Physical Interpretation
The mean is sometimes described as the “balance point” of the data. The following example will demonstrate.
Say there are \(n=5\) data points with the following values.
\(x_1 = 2\)
\(x_2 = 5\)
\(x_3 = 6\)
\(x_4 = 7\)
\(x_5 = 10\)
The sample mean is calculated as follows. \[ \bar{x} = \frac{\sum_{i=1}^n x_i}{n} = \frac{2 + 5 + 6 + 7 + 10}{5} = 6 \]
If these values were plotted, and an “infinitely thin bar” connected the points, then the bar would “balance” at the mean (the triangle) as shown below.
Middle of the Deviations
- The above plot demonstrates that there are equal, but opposite, “sums of deviations” to either side of the mean. Note that a deviation is defined as the distance from the mean to a given point. Thus, \(x_1\) has a deviation of -4 from the mean, \(x_2\) a deviation of -1, \(x_3\) a deviation of 0, \(x_4\) a deviation of 1, and \(x_5\) a deviation of 4. To the left there is a sum of deviations equal to -5 and on the right, a sum of deviations equal to 5. This can be verified to hold for any scenario.
Effect of Outliers
The mean can be strongly influenced by outliers, points that deviate abnormally from the mean. This is shown below by changing \(x_5\) to be 20. Note that the deviation of \(x_5\) is 12, and the sum of deviations to the left of the mean (\(\bar{x}=8\)) is \(-1 + -2 + -3 + -6 = -12\).
The mean of the altered data
\(x_1 = 2\)
\(x_2 = 5\)
\(x_3 = 6\)
\(x_4 = 7\)
\(x_5 = 20\)
is now \(\bar{x} = \frac{\sum_{i=1}^n x_i}{n} = \frac{2 + 5 + 6 + 7 + 20}{5} = 8\).
Population Mean
- When all of the data from a population is available, the population mean is calculated instead of the sample mean. The mathematical formula for the population mean is the same as the formula for the sample mean, but is written with slightly different notation.
\[ \mu = \frac{\sum_{i=1}^N x_i}{N} \]
- Notice that the symbol for the population mean is \(\mu\), pronounced “mew,” another Greek letter. The only other difference between the two formulas is that the sample mean uses a sample of data, denoted by \(n\), while the population mean uses all the population data, denoted by \(N\).
Median
1 Quantitative Variable
Formula:
The mathematical formula used to compute the median of data depends on whether \(n\), the number of data points in the sample, is even or odd.

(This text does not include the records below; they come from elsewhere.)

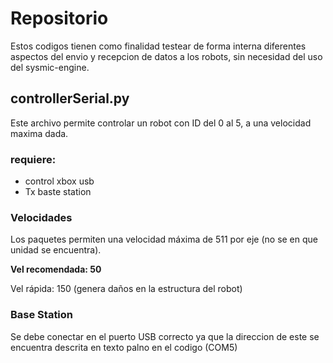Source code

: # Repositorio
Estos codigos tienen como finalidad testear de forma interna diferentes aspectos del envio y recepcion de datos a los robots, sin necesidad del uso del sysmic-engine.

## controllerSerial.py

Este archivo permite controlar un robot con ID del 0 al 5, a una velocidad maxima dada.

### requiere:
- control xbox usb
- Tx baste station

### Velocidades
Los paquetes permiten una velocidad máxima de 511 por eje (no se en que unidad se encuentra).  

**Vel recomendada: 50**

Vel rápida: 150 (genera daños en la estructura del robot)

### Base Station
Se debe conectar en el puerto USB correcto ya que la direccion de este se encuentra descrita en texto palno en el codigo (COM5)
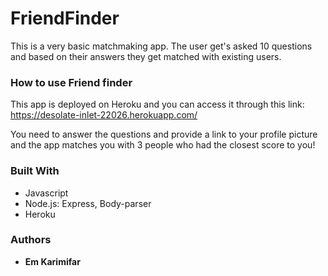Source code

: # FriendFinder

This is a very basic matchmaking app. The user get's asked 10 questions and based on their answers they get matched with existing users. 

### How to use Friend finder
This app is deployed on Heroku and you can access it through this link: https://desolate-inlet-22026.herokuapp.com/

You need to answer the questions and provide a link to your profile picture and the app matches you with 3 people who had the closest score to you!




### Built With  

* Javascript 
* Node.js: Express, Body-parser
* Heroku

### Authors

* **Em Karimifar** 

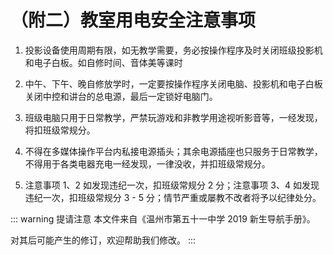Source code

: # （附二）教室用电安全注意事项

1. 投影设备使用周期有限，如无教学需要，务必按操作程序及时关闭班级投影机和电子白板。如自修时间、音体美等课时

2. 中午、下午、晚自修放学时，一定要按操作程序关闭电脑、投影机和电子白板关闭中控和讲台的总电源，最后一定锁好电脑门。

3. 班级电脑只用于日常教学，严禁玩游戏和非教学用途视听影音等，一经发现，将扣班级常规分。

4. 不得在多媒体操作平台内私接电源插头；其余电源插座也只服务于日常教学，不得用于各类电器充电一经发现，一律没收，并扣班级常规分。

5. 注意事项 1、2 如发现违纪一次，扣班级常规分 2 分；注意事项 3、4 如发现违纪一次，扣班级常规分 3 - 5 分；情节严重或屡教不改者将予以纪律处分。

::: warning 提请注意
本文件来自《温州市第五十一中学 2019 新生导航手册》。

对其后可能产生的修订，欢迎帮助我们修改。
:::
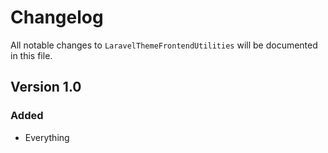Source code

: # Changelog

All notable changes to `LaravelThemeFrontendUtilities` will be documented in this file.

## Version 1.0

### Added
- Everything
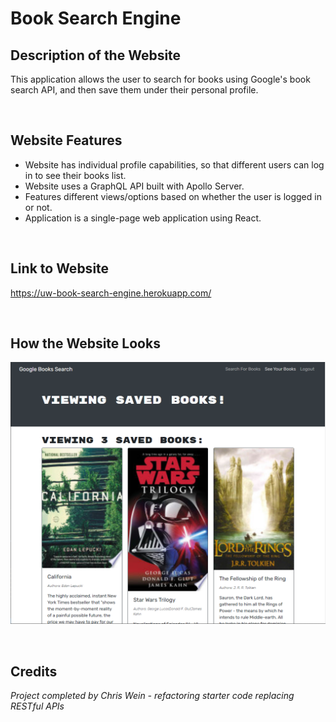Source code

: # Book Search Engine

## Description of the Website
This application allows the user to search for books using Google's book search API, and then save them under their personal profile.

<br/>

## Website Features
* Website has individual profile capabilities, so that different users can log in to see their books list.
* Website uses a GraphQL API built with Apollo Server.
* Features different views/options based on whether the user is logged in or not.
* Application is a single-page web application using React.

  
<br/>

## Link to Website
https://uw-book-search-engine.herokuapp.com/

<br/>

## How the Website Looks

![.gif of full-screen website](./assets/application-preview.png)

<br/>

## Credits

*Project completed by Chris Wein - refactoring starter code replacing RESTful APIs*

If \(n\) is even, then there is no “middle” data point, so the middle two values are averaged. \[ \text{Median} = \frac{x_{(n/2)}+x_{(n/2+1)}}{2} \]
If \(n\) is odd, then the middle data point is the median. \[ \text{Median} = x_{((n+1)/2)} \]
Symbols in the Formula
There is no generally accepted symbol for the median. Sometimes a capital \(M\) or even lower-case \(m\) is used, but generally the word median is just written out.
\(x_{(n/2)}\) represents the data value that is in the \((n/2)^{th}\) position in the ordered list of values. It only exists when \(n\) is even.
\(x_{(n/2+1)}\) represents the data value that immediately follows the \((n/2)^{th}\) value in the ordered list of values. It only exists when \(n\) is even.
\(x_{((n+1)/2)}\) represents the data value that is in the \(((n+1)/2)^{th}\) position in the ordered list of values. It only exists when \(n\) is odd.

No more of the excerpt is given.